Some blunt Leon Podles comments on Benedict XVI’s statement on sex-abuse crisis

Get Religion

April 14, 2019

By Terry Mattingly

It isn’t everyday that you get to point readers toward a think piece written by a pope, even if we are talking about a retired pope, in this case.

It also helps that retired Pope Benedict XVI wrote about the hottest of hot-button topics in Catholic life — the ongoing scandal of Catholic priests sexually abusing children, with the vast majority of the victims being teen-aged males. That has created all kinds of hot topics to debate or to attempt to avoid debating.

Reactions to the letter have been predictable, to say the least, renewing discussions of the church of Pope Francis and the church of Pope Benedict XVI. The same has been true in the press, with this New York Times story being so predictable that, at times, it verges on self-parody. This Washington Post story hows evidence that reporters tried to gather cheers and boos that were linked to the crucial passages in the retired pope’s text. Here’s the Post overture:

ROME — Breaking years of silence on major church affairs, Pope Emeritus Benedict XVI has written a lengthy letter devoted to clerical sex abuse in which he attributes the crisis to a breakdown of church and societal moral teaching and says he felt compelled to assist “in this difficult hour.”

The 6,000-word letter, written for a small German Catholic publication and published in translation by other outlets Thursday, laments the secularization of the West, decries the 1960s sexual revolution and describes seminaries that became filled during that period with “homosexual cliques.”

It helps, of course, to read the actual text of “The Church and the scandal of sexual abuse.” Click here for an English translation, care of Catholic News Agency.

The key is that Benedict — returning to a theme voiced throughout his long public life — warns believers that they are living in an age in which the basics of Christian faith are under attack (even in seminaries). Thus, Christians in a smaller, embattled, church must be prepared to get back to the basics of doctrine and sacraments. Just going to Mass will not be enough. Note this passage:

Faith is a journey and a way of life. In the old Church, the catechumenate was created as a habitat against an increasingly demoralized culture, in which the distinctive and fresh aspects of the Christian way of life were practiced and at the same time protected from the common way of life. I think that even today something like catechumenal communities are necessary so that Christian life can assert itself in its own way.

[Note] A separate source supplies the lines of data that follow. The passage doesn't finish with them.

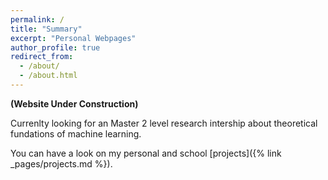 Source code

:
 ```yaml
---
permalink: /
title: "Summary"
excerpt: "Personal Webpages"
author_profile: true
redirect_from:
  - /about/
  - /about.html
---
```


**(Website Under Construction)**

Currenlty looking for an Master 2 level research intership about theoretical fundations of machine learning.

You can have a look on my personal and school  [projects]({% link _pages/projects.md %}).
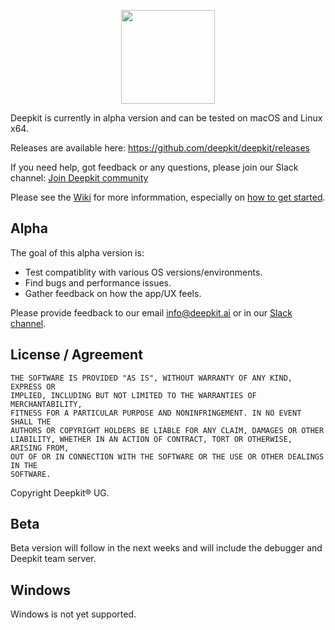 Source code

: 
<p align="center">
 <img width="150" src="https://raw.githubusercontent.com/deepkit/deepkit/master/deepkit-vertical.png" />
</p>

Deepkit is currently in alpha version and can be tested on macOS and Linux x64.

Releases are available here: https://github.com/deepkit/deepkit/releases

If you need help, got feedback or any questions, please join our Slack channel: [Join Deepkit community](https://join.slack.com/t/deepkitcommunity/shared_invite/enQtNzY1OTU1MzMyODY0LWQ3NDFiNWQxMmRmOWFlNzI0NTE0OTU1ZmJiMmYyNjM4YWRlZThmZTY4MTEyZjZiNjA3MDA1NTJmOTY0YmI1ZjU)

Please see the [Wiki](https://github.com/deepkit/deepkit/wiki) for more informmation, especially on [how to get started](https://github.com/deepkit/deepkit/wiki/Get-started).

## Alpha

The goal of this alpha version is:

 - Test compatiblity with various OS versions/environments.
 - Find bugs and performance issues.
 - Gather feedback on how the app/UX feels.

Please provide feedback to our email info@deepkit.ai or in our [Slack channel](https://join.slack.com/t/deepkitcommunity/shared_invite/enQtNzY1OTU1MzMyODY0LWQ3NDFiNWQxMmRmOWFlNzI0NTE0OTU1ZmJiMmYyNjM4YWRlZThmZTY4MTEyZjZiNjA3MDA1NTJmOTY0YmI1ZjU).

## License / Agreement

```
THE SOFTWARE IS PROVIDED "AS IS", WITHOUT WARRANTY OF ANY KIND, EXPRESS OR
IMPLIED, INCLUDING BUT NOT LIMITED TO THE WARRANTIES OF MERCHANTABILITY,
FITNESS FOR A PARTICULAR PURPOSE AND NONINFRINGEMENT. IN NO EVENT SHALL THE
AUTHORS OR COPYRIGHT HOLDERS BE LIABLE FOR ANY CLAIM, DAMAGES OR OTHER
LIABILITY, WHETHER IN AN ACTION OF CONTRACT, TORT OR OTHERWISE, ARISING FROM,
OUT OF OR IN CONNECTION WITH THE SOFTWARE OR THE USE OR OTHER DEALINGS IN THE
SOFTWARE.
```
 Copyright Deepkit® UG.

## Beta

Beta version will follow in the next weeks and will include the debugger and Deepkit team server.

## Windows

Windows is not yet supported.
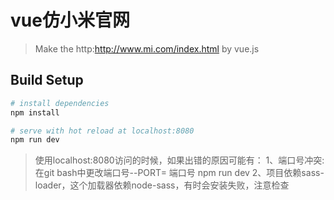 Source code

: # vue仿小米官网

> Make the http:http://www.mi.com/index.html by vue.js

## Build Setup

``` bash
# install dependencies
npm install

# serve with hot reload at localhost:8080
npm run dev
```
>使用localhost:8080访问的时候，如果出错的原因可能有：
>1、端口号冲突:在git bash中更改端口号--PORT= 端口号 npm run dev
>2、项目依赖sass-loader，这个加载器依赖node-sass，有时会安装失败，注意检查
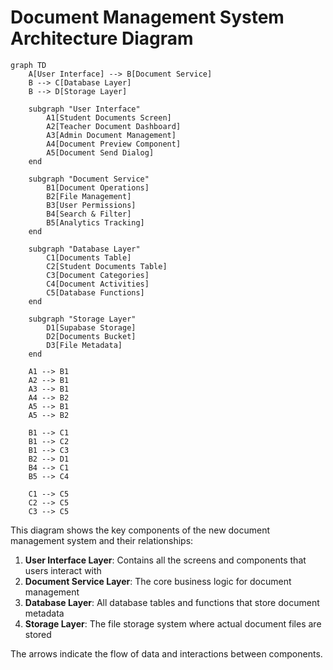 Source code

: # Document Management System Architecture Diagram

```mermaid
graph TD
    A[User Interface] --> B[Document Service]
    B --> C[Database Layer]
    B --> D[Storage Layer]
    
    subgraph "User Interface"
        A1[Student Documents Screen]
        A2[Teacher Document Dashboard]
        A3[Admin Document Management]
        A4[Document Preview Component]
        A5[Document Send Dialog]
    end
    
    subgraph "Document Service"
        B1[Document Operations]
        B2[File Management]
        B3[User Permissions]
        B4[Search & Filter]
        B5[Analytics Tracking]
    end
    
    subgraph "Database Layer"
        C1[Documents Table]
        C2[Student Documents Table]
        C3[Document Categories]
        C4[Document Activities]
        C5[Database Functions]
    end
    
    subgraph "Storage Layer"
        D1[Supabase Storage]
        D2[Documents Bucket]
        D3[File Metadata]
    end
    
    A1 --> B1
    A2 --> B1
    A3 --> B1
    A4 --> B2
    A5 --> B1
    A5 --> B2
    
    B1 --> C1
    B1 --> C2
    B1 --> C3
    B2 --> D1
    B4 --> C1
    B5 --> C4
    
    C1 --> C5
    C2 --> C5
    C3 --> C5
```

This diagram shows the key components of the new document management system and their relationships:

1. **User Interface Layer**: Contains all the screens and components that users interact with
2. **Document Service Layer**: The core business logic for document management
3. **Database Layer**: All database tables and functions that store document metadata
4. **Storage Layer**: The file storage system where actual document files are stored

The arrows indicate the flow of data and interactions between components.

Oh my, that’s a quotation that could be featured on the next edition of “The Benedict Option,” by my friend Rod Dreher.

Like I said earlier, it’s easy to find cheers and boos for this remarkable intervention by Benedict in the church’s current discussions of topics such as clergy sexual abuse, seminary life, worship, homosexuality and life in post-Christian cultures.

In this think-piece slot, I would like to point readers to a critique of the former pope’s articles by a Catholic conservative — but one whose work on the sexual-abuse crisis has made insiders on the right nervous, as well as the left. I am talking about Leon Podles, author of the blistering, brutal, relentlessly researched book, “Sacrilege: Sexual Abuse in the Catholic Church.” He often cooperated, in his research, with the late Richard Sipe — an important voice on the Catholic left.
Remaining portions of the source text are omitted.